Oggi davanti al giudice la ginecologa ha ricordato quelle due visite alle quali la mamma era stata sottoposta: una visita ostetrica e il tracciato cardiotocografico. “In entrambi gli accertamenti”, ha spiegato la Scarpa, “non erano emerse situazioni allarmanti. Il tracciato era rassicurante e la frequenza cardiaca del feto nella norma”. L’unica cosa che l’imputata ha sottolineato è il fatto che dall’ecografia del 31 dicembre il liquido amniotico era di 5 cm, di poco inferiore rispetto alla norma, ma alla visita del giorno dopo, effettuata “per prudenza”, era tornato normale. A Nicoletta, l’imputata aveva prescritto “riposo e abbondante idratazione”.
“La signora”, ha aggiunto la ginecologa, “aveva avuto un solo episodio di contrazione, ma il tracciato era normale e il battito perfetto. Non c’è alcun esame diagnostico che mostri i giri di cordone intorno al collo del feto. Ci si accorge solo durante il travaglio perchè il battito tende a scendere. Il giro di cordone non è qualcosa di prevedibile”. Per l’imputata, dunque, “non c’erano i presupposti”, al termine di quelle due visite, per un ricovero della paziente. “Poi sono bastati quei 4/5 minuti di contrazioni a portare alla sofferenza del bimbo, ma non ci sarebbe stato comunque il tempo di intervenire”.
Nel corso della precedente udienza avevano testimoniato i consulenti della procura, che, pur riconoscendo la sussistenza di un’imprudenza da parte del medico sul mancato ricovero e di quei “campanelli d’allarme disconosciuti”, non avevano dato certezze sul fatto che la morte del feto, dovuta ad asfissia da compressione di un lungo cordone ombelicale (un metro anzichè 40/50 cm) in un liquido amniotico molto basso, si sarebbe potuta evitare.
Nella loro relazione, i consulenti Andrea Verzeletti, medico legale, e Michele Costa, ginecologo, avevano ritenuto “censurabile” il comportamento dell’imputata: “una valutazione più attenta avrebbe potuto portare al ricovero e ad un monitoraggio più serrato della paziente, gravida ormai oltre il termine.
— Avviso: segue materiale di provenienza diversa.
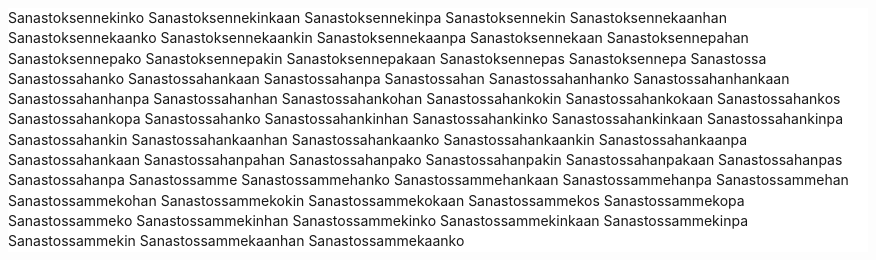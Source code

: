 Sanastoksennekinko
Sanastoksennekinkaan
Sanastoksennekinpa
Sanastoksennekin
Sanastoksennekaanhan
Sanastoksennekaanko
Sanastoksennekaankin
Sanastoksennekaanpa
Sanastoksennekaan
Sanastoksennepahan
Sanastoksennepako
Sanastoksennepakin
Sanastoksennepakaan
Sanastoksennepas
Sanastoksennepa
Sanastossa
Sanastossahanko
Sanastossahankaan
Sanastossahanpa
Sanastossahan
Sanastossahanhanko
Sanastossahanhankaan
Sanastossahanhanpa
Sanastossahanhan
Sanastossahankohan
Sanastossahankokin
Sanastossahankokaan
Sanastossahankos
Sanastossahankopa
Sanastossahanko
Sanastossahankinhan
Sanastossahankinko
Sanastossahankinkaan
Sanastossahankinpa
Sanastossahankin
Sanastossahankaanhan
Sanastossahankaanko
Sanastossahankaankin
Sanastossahankaanpa
Sanastossahankaan
Sanastossahanpahan
Sanastossahanpako
Sanastossahanpakin
Sanastossahanpakaan
Sanastossahanpas
Sanastossahanpa
Sanastossamme
Sanastossammehanko
Sanastossammehankaan
Sanastossammehanpa
Sanastossammehan
Sanastossammekohan
Sanastossammekokin
Sanastossammekokaan
Sanastossammekos
Sanastossammekopa
Sanastossammeko
Sanastossammekinhan
Sanastossammekinko
Sanastossammekinkaan
Sanastossammekinpa
Sanastossammekin
Sanastossammekaanhan
Sanastossammekaanko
Tale monitoraggio avrebbe potuto condurre ad una induzione al parto con varie metodiche”.
Per i due esperti, “appare concretamente prospettabile l’ipotesi che un monitoraggio più serrato in regime di ricovero avrebbe permesso di intercettare segni di sofferenza fetale, anche transitori, legati a fenomeni di compressione del cordone ombelicale, abnormemente lungo e di per se stesso esposto a fenomeni di compressione”.
Secondo i due consulenti, ci sarebbero state “buone probabilità di riuscire ad evitare il decesso del feto, ricorrendo tempestivamente al taglio cesareo, anche se, alla luce della causa di morte del feto, non si può escludere perentoriamente la possibilità, anche in regime di ricovero e di monitoraggio, del verificarsi di una occlusione oltremodo repentina dei vasi del cordone ombelicale con conseguente sofferenza del feto, anche tale da rendere conto del decesso dello stesso, nonostante un tempestivo intervento dei sanitari”.
In una successiva integrazione della loro relazione, i consulenti avevano concluso, sostenendo che “pur riconoscendo buone probabilità di una evoluzione favorevole della vicenda clinica in assenza delle rilevate inadeguatezze assistenziali, non riteniamo che tali probabilità possano essere ritenute prossime alla certezza”.
La prossima udienza, fissata al 5 maggio, saranno sentiti i consulenti di parte civile e difesa.
Il medico è assistito dall’avvocato Diego Munafò, mentre Nicoletta e Antonio, entrambi 40enni, oggi genitori di un maschietto di due anni, sono parte civile attraverso il legale Marcello Lattari.